Things change. Time was, MTV was a pop music TV channel. A middle-of-the-road radio station, with videos instead of vinyl or CDs being played. This had a big impact. Changed pop music into a format that is still going strong today.

Things changed again. Less video on MTV, more reality-TV. (Pedants, take note: We're doing fast-forward here in the complex history of MTV and this is just the gist.) The Osbournes, Laguna Beach, The Hills, that skin-crawler A Shot at Love with Tila Tequila and that pop-culture sensation, the much-studied Jersey Shore.

Then again, things change. MTV is back in the fiction racket. And no, for those of you who think Jersey Shore was fiction, it wasn't. I have met Snooki. She's real. She was not in character. You can't fake authentic Snooki-ness. Now it's back to shows with actors in drama or comedy series created by people who have a track record in network and cable TV. Mind you, MTV's model is not the network model of throwing some pilot episodes on the tube and praying that some of it sticks to the eyeballs of viewers.

MTV makes your zeitgeist TV, if you will. MTV aims to be relevant, on the edge, speaking to and about the MTV demographic. Late teens and twentysomethings. Kids today, that is.

So along comes Underemployed (MTV Canada, 10 p.m.), which follows the ups and downs of a small group of college grads a year after they've graduated. "Twentysomething" is what some critics are calling it, as if it were a copy of thirtysomething, that precious, late-eighties homage to the angst of baby boomers edging into their thirties.

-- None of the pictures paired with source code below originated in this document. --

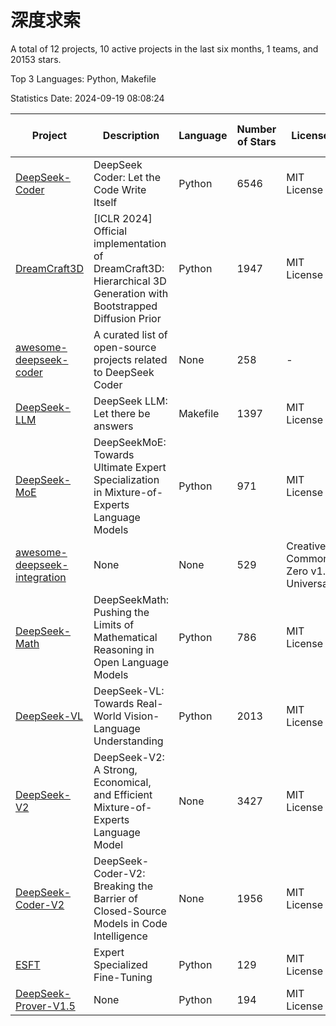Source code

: # 深度求索

A total of 12 projects, 10 active projects in the last six months, 1 teams, and 20153 stars.

Top 3 Languages: Python, Makefile

Statistics Date: 2024-09-19 08:08:24

| Project | Description | Language | Number of Stars | License | Creation Date | Last Updated Date | Last Pushed Date |
| --- | --- | --- | --- | --- | --- | --- | --- |
| [DeepSeek-Coder](https://github.com/deepseek-ai/DeepSeek-Coder) | DeepSeek Coder: Let the Code Write Itself | Python | 6546 | MIT License | 2023-10-20 | 2024-09-19 | 2024-05-21 |
| [DreamCraft3D](https://github.com/deepseek-ai/DreamCraft3D) | [ICLR 2024] Official implementation of DreamCraft3D: Hierarchical 3D Generation with Bootstrapped Diffusion Prior | Python | 1947 | MIT License | 2023-10-23 | 2024-09-19 | 2024-08-21 |
| [awesome-deepseek-coder](https://github.com/deepseek-ai/awesome-deepseek-coder) | A curated list of open-source projects related to DeepSeek Coder | None | 258 | - | 2023-11-06 | 2024-09-16 | 2024-04-03 |
| [DeepSeek-LLM](https://github.com/deepseek-ai/DeepSeek-LLM) | DeepSeek LLM: Let there be answers | Makefile | 1397 | MIT License | 2023-11-29 | 2024-09-18 | 2024-02-04 |
| [DeepSeek-MoE](https://github.com/deepseek-ai/DeepSeek-MoE) | DeepSeekMoE: Towards Ultimate Expert Specialization in Mixture-of-Experts Language Models | Python | 971 | MIT License | 2024-01-02 | 2024-09-18 | 2024-01-16 |
| [awesome-deepseek-integration](https://github.com/deepseek-ai/awesome-deepseek-integration) | None | None | 529 | Creative Commons Zero v1.0 Universal | 2024-01-11 | 2024-09-19 | 2024-09-09 |
| [DeepSeek-Math](https://github.com/deepseek-ai/DeepSeek-Math) | DeepSeekMath: Pushing the Limits of Mathematical Reasoning in Open Language Models | Python | 786 | MIT License | 2024-02-05 | 2024-09-18 | 2024-04-15 |
| [DeepSeek-VL](https://github.com/deepseek-ai/DeepSeek-VL) | DeepSeek-VL: Towards Real-World Vision-Language Understanding | Python | 2013 | MIT License | 2024-03-07 | 2024-09-18 | 2024-04-24 |
| [DeepSeek-V2](https://github.com/deepseek-ai/DeepSeek-V2) | DeepSeek-V2: A Strong, Economical, and Efficient Mixture-of-Experts Language Model | None | 3427 | MIT License | 2024-04-22 | 2024-09-19 | 2024-08-10 |
| [DeepSeek-Coder-V2](https://github.com/deepseek-ai/DeepSeek-Coder-V2) | DeepSeek-Coder-V2: Breaking the Barrier of Closed-Source Models in Code Intelligence | None | 1956 | MIT License | 2024-06-14 | 2024-09-19 | 2024-07-03 |
| [ESFT](https://github.com/deepseek-ai/ESFT) | Expert Specialized Fine-Tuning | Python | 129 | MIT License | 2024-07-04 | 2024-09-12 | 2024-08-12 |
| [DeepSeek-Prover-V1.5](https://github.com/deepseek-ai/DeepSeek-Prover-V1.5) | None | Python | 194 | MIT License | 2024-08-15 | 2024-09-18 | 2024-08-16 |
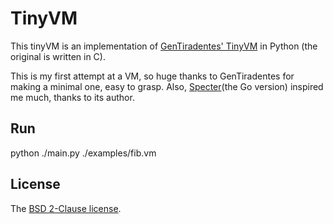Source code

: # TinyVM

This tinyVM is an implementation of [GenTiradentes' TinyVM][tvm] in Python (the original is written in C).

This is my first attempt at a VM, so huge thanks to GenTiradentes for making a minimal one, easy to grasp. Also, [Specter][specter](the Go version) inspired me much, thanks to its author. 

## Run

python ./main.py ./examples/fib.vm

## License

The [BSD 2-Clause license][bsd].

[bsd]: http://opensource.org/licenses/BSD-2-Clause
[tvm]: https://github.com/GenTiradentes/tinyvm
[specter]: https://github.com/PuerkitoBio/specter
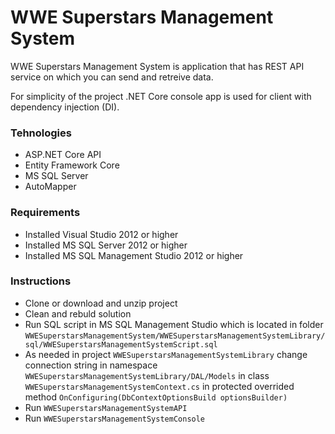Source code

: # WWE Superstars Management System
WWE Superstars Management System is application that has REST API service on which you can send and retreive data.

For simplicity of the project .NET Core console app is used for client with dependency injection (DI).

### Tehnologies
* ASP.NET Core API
* Entity Framework Core
* MS SQL Server
* AutoMapper

### Requirements
* Installed Visual Studio 2012 or higher
* Installed MS SQL Server 2012 or higher
* Installed MS SQL Management Studio 2012 or higher

### Instructions
* Clone or download and unzip project
* Clean and rebuld solution
* Run SQL script in MS SQL Management Studio which is located in folder `WWESuperstarsManagementSystem/WWESuperstarsManagementSystemLibrary/sql/WWESuperstarsManagementSystemScript.sql`
* As needed in project `WWESuperstarsManagementSystemLibrary` change connection string in namespace `WWESuperstarsManagementSystemLibrary/DAL/Models` in class `WWESuperstarsManagementSystemContext.cs` in protected overrided method `OnConfiguring(DbContextOptionsBuild optionsBuilder)`
* Run `WWESuperstarsManagementSystemAPI`
* Run `WWESuperstarsManagementSystemConsole`
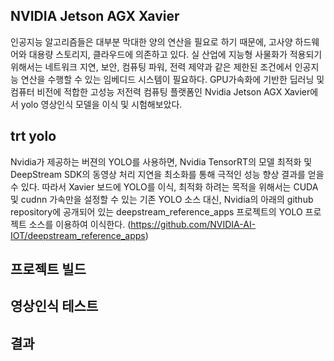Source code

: ## NVIDIA Jetson AGX Xavier
인공지능 알고리즘들은 대부분 막대한 양의 연산을 필요로 하기 때문에, 고사양 하드웨어와 대용량 스토리지, 클라우드에 의존하고 있다. 실 산업에 지능형 사물화가 적용되기 위해서는 네트워크 지연, 보안, 컴퓨팅 파워, 전력 제약과 같은 제한된 조건에서 인공지능 연산을 수행할 수 있는 임베디드 시스템이 필요하다. GPU가속화에 기반한 딥러닝 및 컴퓨터 비전에 적합한 고성능 저전력 컴퓨팅 플랫폼인 Nvidia Jetson AGX Xavier에서 yolo 영상인식 모델을 이식 및 시험해보았다.

## trt yolo
Nvidia가 제공하는 버젼의 YOLO를 사용하면, Nvidia TensorRT의 모델 최적화 및 DeepStream SDK의 동영상 처리 지연을 최소화를 통해 극적인 성능 향상 결과를 얻을 수 있다. 따라서 Xavier 보드에 YOLO를 이식, 최적화 하려는 목적을 위해서는 CUDA 및 cudnn 가속만을 설정할 수 있는 기존 YOLO 소스 대신, Nvidia의 아래의 github repository에 공개되어 있는 deepstream_reference_apps 프로젝트의 YOLO 프로젝트 소스를 이용하여 이식한다. (https://github.com/NVIDIA-AI-IOT/deepstream_reference_apps) 

## 프로젝트 빌드

## 영상인식 테스트

## 결과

Underemployed is not that. It's rude, coarse, sentimental and, while it's interesting, on the evidence of the first episode, it's a failure. We meet the characters as they graduate in Chicago. Sophia (Michelle Ang), says she is going to write The Great American Novel. Miles (Diego Boneta) has been told so many times that he's a hunk, he's sure he'll be a famous, rich underwear model inside a year. Daphne (Sarah Habel) wants to succeed in advertising. Lou (Jared Kusnitz) is geared for graduate school in environmental studies and expects his work to have a huge impact.

One year later, Lou is fundraising for an environmental group in a mall. Miles has merely been used by older women promising an underwear commercial. Daphne is an unpaid intern at an ad agency and giving sexual favours to her boss on the chance that he'll actually hire her. Sophia is working in a doughnut shop and writing nothing.

Comedy is mixed with drama, some of it sharp, but the series feels watered down. Daphne's anger at being an unpaid intern is poorly handled, in sharp contrast to a similar scenario in HBO's Girls. The idea of focusing on the young who face a much harsher world than they expect is promising, yet there's a contrived air to Underemployed. We get it – they're underachieving because the contemporary world is more bleak than benign. There's a recession. We get it, big time.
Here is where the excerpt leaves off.